Recent Apache Hive enhancements powering enterprise data analytics

Details

Apache Hive is an established technology of the Hadoop eco-system used by hundreds of customers for their data warehousing and business analytics needs. But innovation never rests in this project.

In recent times, two specific areas have been receiving tremendous focus from the Hive community:

• Improving performance to power sub-second interactive analytics is now possible with a new execution model for Hive called LLAP (Low Latency Analytical Processing, a.k.a Live Long and Process).

• On another front, work is progressing to make Hive datasets highly available for business process continuity by virtue of replication options being introduced in the newest versions of Hive.

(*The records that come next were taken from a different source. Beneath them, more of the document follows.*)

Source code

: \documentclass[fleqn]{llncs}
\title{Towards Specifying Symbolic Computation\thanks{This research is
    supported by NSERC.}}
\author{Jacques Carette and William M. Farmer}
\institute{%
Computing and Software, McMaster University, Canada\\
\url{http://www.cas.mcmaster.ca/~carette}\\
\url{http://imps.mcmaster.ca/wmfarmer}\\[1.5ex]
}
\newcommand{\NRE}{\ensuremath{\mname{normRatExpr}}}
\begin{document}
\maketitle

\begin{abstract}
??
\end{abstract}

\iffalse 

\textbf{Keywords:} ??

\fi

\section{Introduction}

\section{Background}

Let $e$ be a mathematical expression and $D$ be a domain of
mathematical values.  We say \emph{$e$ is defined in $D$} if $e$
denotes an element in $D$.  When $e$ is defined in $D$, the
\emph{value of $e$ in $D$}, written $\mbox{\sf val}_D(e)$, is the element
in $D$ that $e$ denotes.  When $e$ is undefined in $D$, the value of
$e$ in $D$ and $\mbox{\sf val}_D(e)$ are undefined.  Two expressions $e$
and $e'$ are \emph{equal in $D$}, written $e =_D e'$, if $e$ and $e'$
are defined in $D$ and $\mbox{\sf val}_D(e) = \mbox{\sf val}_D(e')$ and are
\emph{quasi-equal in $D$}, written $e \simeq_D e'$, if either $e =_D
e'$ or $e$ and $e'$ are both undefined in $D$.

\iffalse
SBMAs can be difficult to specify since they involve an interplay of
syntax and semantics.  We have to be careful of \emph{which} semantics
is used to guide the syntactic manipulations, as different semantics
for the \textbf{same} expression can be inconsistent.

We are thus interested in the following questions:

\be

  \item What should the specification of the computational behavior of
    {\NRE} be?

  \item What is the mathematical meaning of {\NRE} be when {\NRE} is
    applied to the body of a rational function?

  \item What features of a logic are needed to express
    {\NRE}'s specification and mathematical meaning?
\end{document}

At Hortonworks Bangalore, we have committers on the Apache Hive project who are experts on these new areas and love to share their knowledge with others.

So, come and join us in this first meetup, where we will discuss business use cases, architectural details and performance statistics related to Hive LLAP and Hive replication.

In addition, we will also try to give a glimpse of what lies ahead in the Hadoop and BigData roadmap in products from Hortonworks.

Detailed Agenda

3:30 - 3:50: Registration, Networking

3:50 - 4:20: Hortonworks 3.0 and DPS (Arun Murthy)

4:20 - 4:45: Break, Snacks and networking

4:45 - 5:25: Apache Hive LLAP (Rajesh Balamohan)

5:30 - 6:00: Replication in Apache Hive (Anishek Agarwal)

(Timings are tentative, we'll try to stick to them as much as possible)

• Talk 1: Hortonworks 3.0 and DataPlane Services

Speaker: Arun C Murthy, Founder & Chief Product Officer, Hortonworks Bangalore

Duration: 30m

Recently, Hortonworks announced its first version of a new suite of Data Management products called Hortonworks DataPlane Service that provides an engine that enables multi-cluster, multi-data source management and an extensible framework for enabling data management applications. The first of these applications deals with Data replication and is called Data Lifecycle Manager.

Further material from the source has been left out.